6. The Plaintiffs have not denied that the last time this matter was in court was on 3rd July, 2012 when the court delivered its Ruling ordering them to vacate the suit land. According to the Plaintiffs, after the order of eviction was granted, they scattered all over the county and were unable to have the matter fixed for hearing. The other reason that the Plaintiffs have preferred for not fixing the matter for hearing is that it was their former advocate who was supposed to do that.
7. Order 17 Rule 3 of the Civil Procedure Rules provides that a party to the suit may apply for its dismissal where no step has been taken by either party for one year. That is what the Applicant has done in the instant case.
8. It has been four years since the Plaintiffs took action in this matter. The principles that ought to guide the court in deciding whether to dismiss a suit for want of prosecution or not were stipulated in the case of Aken –vs- Sir Alfred McAlpine & Sons Limited (1968) ALLER 53and include: whether the delay was inordinate and therefore inexcusable; can justice be done despite the delay and has the Plaintiff offered reasonable explanation for the delay.
9. A delay of four years in taking an action in a matter is inordinate. Indeed, the law provides that if a party does not take action in a matter for one year, the court may on its own motion dismiss such a matter for want of prosecution. In determining whether justice can be done despite the delay, the court ought to look at the circumstances that led to the delay.

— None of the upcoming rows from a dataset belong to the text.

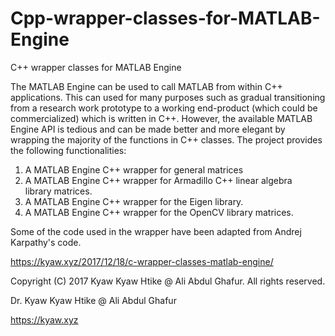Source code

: # Cpp-wrapper-classes-for-MATLAB-Engine
C++ wrapper classes for MATLAB Engine

The MATLAB Engine can be used to call MATLAB from within C++ applications. This can used for many purposes such as gradual transitioning from a research work prototype to a working end-product (which could be commercialized) which is written in C++. However, the available MATLAB Engine API is tedious and can be made better and more elegant by wrapping the majority of the functions in C++ classes. The project provides the following functionalities:

1. A MATLAB Engine C++ wrapper for general matrices
1. A MATLAB Engine C++ wrapper for Armadillo C++ linear algebra library matrices.
1. A MATLAB Engine C++ wrapper for the Eigen library.
1. A MATLAB Engine C++ wrapper for the OpenCV library matrices.

Some of the code used in the wrapper have been adapted from Andrej Karpathy's code. 

https://kyaw.xyz/2017/12/18/c-wrapper-classes-matlab-engine/

Copyright (C) 2017 Kyaw Kyaw Htike @ Ali Abdul Ghafur. All rights reserved.



Dr. Kyaw Kyaw Htike @ Ali Abdul Ghafur



https://kyaw.xyz
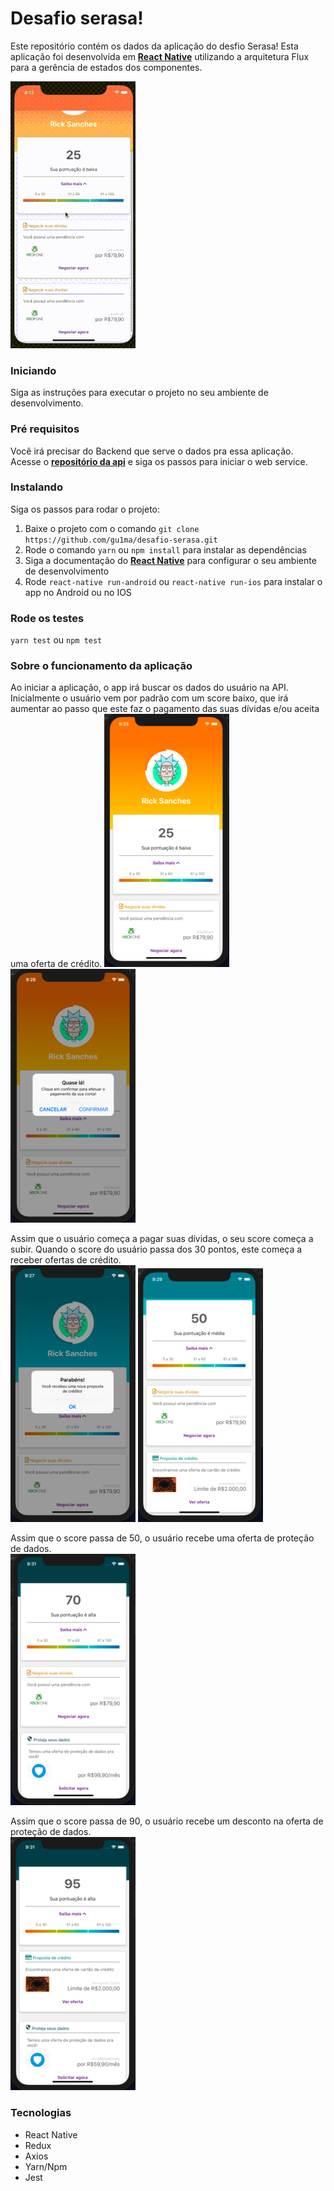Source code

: # Desafio serasa!
Este repositório contém os dados da aplicação do desfio Serasa! Esta aplicação foi desenvolvida em [__React Native__](https://reactnative.dev/)
utilizando a arquitetura Flux para a gerência de estados dos componentes.

![serasagif](https://github.com/gu1ma/desafio-serasa/blob/master/app-imgs-examples/serasa.gif)

### Iniciando
Siga as instruções para executar o projeto no seu ambiente de desenvolvimento.

### Pré requisitos
Você irá precisar do Backend que serve o dados pra essa aplicação. Acesse o [__repositório da api__](https://github.com/gu1ma/desafio-serasa-api) 
e siga os passos para iniciar o web service.
### Instalando
Siga os passos para rodar o projeto:
1. Baixe o projeto com o comando `git clone https://github.com/gu1ma/desafio-serasa.git`
2. Rode o comando `yarn` ou `npm install` para instalar as dependências
3. Siga a documentação do [__React Native__](https://facebook.github.io/react-native/docs/running-on-device) para configurar o seu ambiente de desenvolvimento
4. Rode `react-native run-android` ou `react-native run-ios` para instalar o app no Android ou no IOS

### Rode os testes
`yarn test` ou `npm test`

### Sobre o funcionamento da aplicação
Ao iniciar a aplicação, o app irá buscar os dados do usuário na API. Inicialmente o usuário vem por padrão com um score baixo, que irá aumentar ao passo que este faz o pagamento das suas dívidas e/ou aceita uma oferta de crédito.
![img1](https://github.com/gu1ma/desafio-serasa/blob/master/app-imgs-examples/serasa-estado1.1.png)
![img2](https://github.com/gu1ma/desafio-serasa/blob/master/app-imgs-examples/serasa-estado1.2.png)


Assim que o usuário começa a pagar suas dívidas, o seu score começa a subir. Quando o score do usuário passa dos 30 pontos, este começa a receber ofertas de crédito. <br>
![img3](https://github.com/gu1ma/desafio-serasa/blob/master/app-imgs-examples/serasa-estado2.1.png)
![img4](https://github.com/gu1ma/desafio-serasa/blob/master/app-imgs-examples/serasa-estado2.2.png)<br>

Assim que o score passa de 50, o usuário recebe uma oferta de proteção de dados.<br>
![img5](https://github.com/gu1ma/desafio-serasa/blob/master/app-imgs-examples/serasa-estado4.png)<br>

Assim que o score passa de 90, o usuário recebe um desconto na oferta de proteção de dados. <br>
![img6](https://github.com/gu1ma/desafio-serasa/blob/master/app-imgs-examples/serasa-estado-5.png)<br>

### Tecnologias
- React Native
- Redux
- Axios
- Yarn/Npm
- Jest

10. The Plaintiffs have not offered any plausible explanation for the delay in fixing this matter for hearing. Indeed, the Plaintiffs have admitted that after the Ruling of the court, they scattered all over the country, meaning that they lost interest in pursuing the claim. Although the Plaintiffs have attempted to blame their advocate for the inaction of the matter, they have not informed the court the efforts they made, as litigants, to either appoint another advocate or to fix the matter for hearing themselves. In the case of Habo Agencies Limited Vs Wilfred Odhiambo Musingo(2016)eKLR, the Court held as follows:
“It is not simply enough to accuse the advocate for failure to inform as if there is no duty on the client to pursue the matter. Whereas it is true that in general, mistake of counsel should not be visited upon a client it is equally true that when counsel or agent is vested with authority to perform some duties and does not perform the duty as directed the principal bear the consequences”
11. In a nutshell, there is no good reason that has been given by the Plaintiff as to why this suit should not be dismissed for want of prosecution for more than four(4) years.
12. For those reasons, the Application dated 12th July, 2016 is allowed as prayed. The suit is therefore dismissed with costs for want of prosecution.
DATED, DELIVERED AND SIGNED IN MACHAKOS THIS 25TH DAY OF MAY, 2018.